■ Exercise prompt
I would like every record reproduced exactly, with the pictures left out.
::: Data
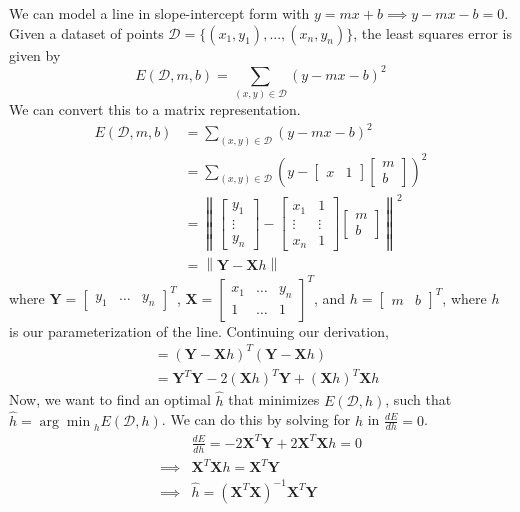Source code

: \documentclass[a4paper, 12pt]{article}
\begin{document}
We can model a line in slope-intercept form with $y = mx + b \implies y - mx - b = 0$.  Given a dataset of points $\mathcal{D} = \{(x_1, y_1), ..., (x_n, y_n)\}$, the least squares error is given by
\[
E(\mathcal{D}, m, b) = \sum_{(x, y) \in \mathcal{D}} (y - mx - b)^2
\]
We can convert this to a matrix representation.
\begin{align*}
E(\mathcal{D}, m, b) &= \sum_{(x, y) \in \mathcal{D}} (y - mx - b)^2 \\
&= \sum_{(x, y) \in \mathcal{D}} \left(y - \begin{bmatrix} x & 1 \end{bmatrix} \begin{bmatrix} m \\ b \end{bmatrix} \right)^2 \\
&= \left\| \begin{bmatrix} y_1 \\ \vdots \\ y_n \end{bmatrix} - \begin{bmatrix} x_1 & 1 \\ \vdots & \vdots \\ x_n & 1 \end{bmatrix} \begin{bmatrix} m \\ b \end{bmatrix} \right\| ^2 \\
&= \left\| \textbf{Y} - \textbf{X}h \right\|
\end{align*}
where $\textbf{Y} = \begin{bmatrix} y_1 & \hdots & y_n \end{bmatrix}^T$, $\textbf{X} = \begin{bmatrix} x_1 & \hdots & y_n \\ 1 & \hdots & 1 \end{bmatrix}^T$, and $h = \begin{bmatrix} m & b \end{bmatrix}^T$, where $h$ is our parameterization of the line.  Continuing our derivation,
\begin{align*}
&= (\textbf{Y} - \textbf{X}h)^T (\textbf{Y} - \textbf{X}h) \\
&= \textbf{Y}^T \textbf{Y} - 2(\textbf{X}h)^T\textbf{Y} + (\textbf{X}h)^T\textbf{X}h
\end{align*}
Now, we want to find an optimal $\hat{h}$ that minimizes $E(\mathcal{D}, h)$, such that $\hat{h} = {\arg \min}_h E(\mathcal{D}, h)$.  We can do this by solving for $h$ in $\frac{dE}{dh} = 0$.
\begin{align*}
& \frac{dE}{dh} = -2\textbf{X}^T\textbf{Y} + 2 \textbf{X}^T \textbf{X} h = 0 \\
\implies & \textbf{X}^T \textbf{X} h = \textbf{X}^T\textbf{Y} \\
\implies & \boxed{\hat{h} = (\textbf{X}^T \textbf{X} )^{-1}\textbf{X}^T\textbf{Y}}
\end{align*}
\end{document}
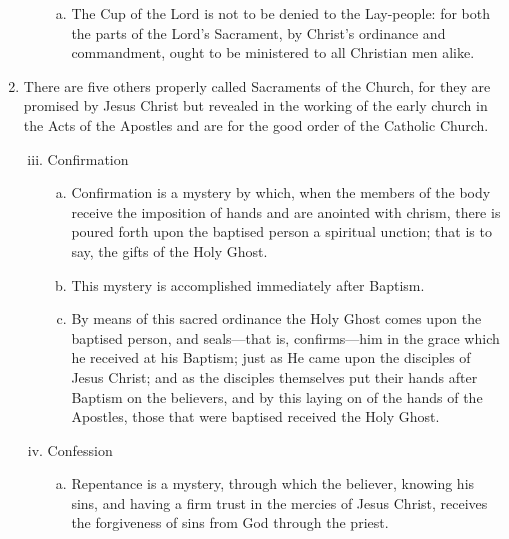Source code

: \begin{enumerate}
\begin{enumerate}[i.]
\begin{enumerate}[a.]
				\item The Cup of the Lord is not to be denied to the Lay-people: for both the parts of the Lord's Sacrament, by Christ's ordinance and commandment, ought to be ministered to all Christian men alike.
			\end{enumerate}
	\end{enumerate}
	\item There are five others properly called Sacraments of the Church, for they are promised by Jesus Christ but revealed in the working of the early church in the Acts of the Apostles and are for the good order of the Catholic Church.
	\begin{enumerate}[i.]
	\setcounter{enumii}{2}
		\item Confirmation
			\begin{enumerate}[a.]
				\item Confirmation is a mystery by which, when the members of the body receive the imposition of hands and are anointed with chrism, there is poured forth upon the baptised person a spiritual unction; that is to say, the gifts of the Holy Ghost.
				\item This mystery is accomplished immediately after Baptism.
				\item By means of this sacred ordinance the Holy Ghost comes upon the baptised person, and seals---that is, confirms---him in the grace which he received at his Baptism; just as He came upon the disciples of Jesus Christ; and as the disciples themselves put their hands after Baptism on the believers, and by this laying on of the hands of the Apostles, those that were baptised received the Holy Ghost.
			\end{enumerate}
		\item Confession
			\begin{enumerate}[a.]
				\item Repentance is a mystery, through which the believer, knowing his sins, and having a firm trust in the mercies of Jesus Christ, receives the forgiveness of sins from God through the priest.

\end{enumerate}
\end{enumerate}
\end{enumerate}
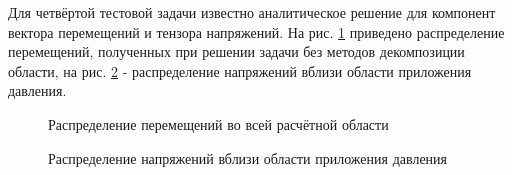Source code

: \documentclass[a4paper]{article}
\begin{document}
\newpage

Для четвёртой тестовой задачи известно аналитическое решение для компонент вектора перемещений и тензора напряжений. На рис. \ref{fig:task_04_basic_displacement_distribution} приведено распределение перемещений, полученных при решении задачи без методов декомпозиции области, на рис. \ref{fig:task_04_basic_pressure_distribution} - распределение напряжений вблизи области приложения давления.

\begin{figure}[h]
\caption{Распределение перемещений во всей расчётной области}
\label{fig:task_04_basic_displacement_distribution}
\end{figure}

\begin{figure}[h]
\caption{Распределение напряжений вблизи области приложения давления}
\label{fig:task_04_basic_pressure_distribution}
\end{figure}
\end{document}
::::::
■ Exercise output
Source code

: \documentclass[a4paper, 12pt]{article}
\begin{document}
We can model a line in slope-intercept form with $y = mx + b \implies y - mx - b = 0$.  Given a dataset of points $\mathcal{D} = \{(x_1, y_1), ..., (x_n, y_n)\}$, the least squares error is given by
\[
E(\mathcal{D}, m, b) = \sum_{(x, y) \in \mathcal{D}} (y - mx - b)^2
\]
We can convert this to a matrix representation.
\begin{align*}
E(\mathcal{D}, m, b) &= \sum_{(x, y) \in \mathcal{D}} (y - mx - b)^2 \\
&= \sum_{(x, y) \in \mathcal{D}} \left(y - \begin{bmatrix} x & 1 \end{bmatrix} \begin{bmatrix} m \\ b \end{bmatrix} \right)^2 \\
&= \left\| \begin{bmatrix} y_1 \\ \vdots \\ y_n \end{bmatrix} - \begin{bmatrix} x_1 & 1 \\ \vdots & \vdots \\ x_n & 1 \end{bmatrix} \begin{bmatrix} m \\ b \end{bmatrix} \right\| ^2 \\
&= \left\| \textbf{Y} - \textbf{X}h \right\|
\end{align*}
where $\textbf{Y} = \begin{bmatrix} y_1 & \hdots & y_n \end{bmatrix}^T$, $\textbf{X} = \begin{bmatrix} x_1 & \hdots & y_n \\ 1 & \hdots & 1 \end{bmatrix}^T$, and $h = \begin{bmatrix} m & b \end{bmatrix}^T$, where $h$ is our parameterization of the line.  Continuing our derivation,
\begin{align*}
&= (\textbf{Y} - \textbf{X}h)^T (\textbf{Y} - \textbf{X}h) \\
&= \textbf{Y}^T \textbf{Y} - 2(\textbf{X}h)^T\textbf{Y} + (\textbf{X}h)^T\textbf{X}h
\end{align*}
Now, we want to find an optimal $\hat{h}$ that minimizes $E(\mathcal{D}, h)$, such that $\hat{h} = {\arg \min}_h E(\mathcal{D}, h)$.  We can do this by solving for $h$ in $\frac{dE}{dh} = 0$.
\begin{align*}
& \frac{dE}{dh} = -2\textbf{X}^T\textbf{Y} + 2 \textbf{X}^T \textbf{X} h = 0 \\
\implies & \textbf{X}^T \textbf{X} h = \textbf{X}^T\textbf{Y} \\
\implies & \boxed{\hat{h} = (\textbf{X}^T \textbf{X} )^{-1}\textbf{X}^T\textbf{Y}}
\end{align*}
\end{document}
Source code

: \begin{enumerate}
\begin{enumerate}[i.]
\begin{enumerate}[a.]
				\item The Cup of the Lord is not to be denied to the Lay-people: for both the parts of the Lord's Sacrament, by Christ's ordinance and commandment, ought to be ministered to all Christian men alike.
			\end{enumerate}
	\end{enumerate}
	\item There are five others properly called Sacraments of the Church, for they are promised by Jesus Christ but revealed in the working of the early church in the Acts of the Apostles and are for the good order of the Catholic Church.
	\begin{enumerate}[i.]
	\setcounter{enumii}{2}
		\item Confirmation
			\begin{enumerate}[a.]
				\item Confirmation is a mystery by which, when the members of the body receive the imposition of hands and are anointed with chrism, there is poured forth upon the baptised person a spiritual unction; that is to say, the gifts of the Holy Ghost.
				\item This mystery is accomplished immediately after Baptism.
				\item By means of this sacred ordinance the Holy Ghost comes upon the baptised person, and seals---that is, confirms---him in the grace which he received at his Baptism; just as He came upon the disciples of Jesus Christ; and as the disciples themselves put their hands after Baptism on the believers, and by this laying on of the hands of the Apostles, those that were baptised received the Holy Ghost.
			\end{enumerate}
		\item Confession
			\begin{enumerate}[a.]
				\item Repentance is a mystery, through which the believer, knowing his sins, and having a firm trust in the mercies of Jesus Christ, receives the forgiveness of sins from God through the priest.

\end{enumerate}
\end{enumerate}
\end{enumerate}
Source code

: \documentclass[a4paper]{article}
\begin{document}
\newpage

Для четвёртой тестовой задачи известно аналитическое решение для компонент вектора перемещений и тензора напряжений. На рис. \ref{fig:task_04_basic_displacement_distribution} приведено распределение перемещений, полученных при решении задачи без методов декомпозиции области, на рис. \ref{fig:task_04_basic_pressure_distribution} - распределение напряжений вблизи области приложения давления.

\begin{figure}[h]
\caption{Распределение перемещений во всей расчётной области}
\label{fig:task_04_basic_displacement_distribution}
\end{figure}

\begin{figure}[h]
\caption{Распределение напряжений вблизи области приложения давления}
\label{fig:task_04_basic_pressure_distribution}
\end{figure}
\end{document}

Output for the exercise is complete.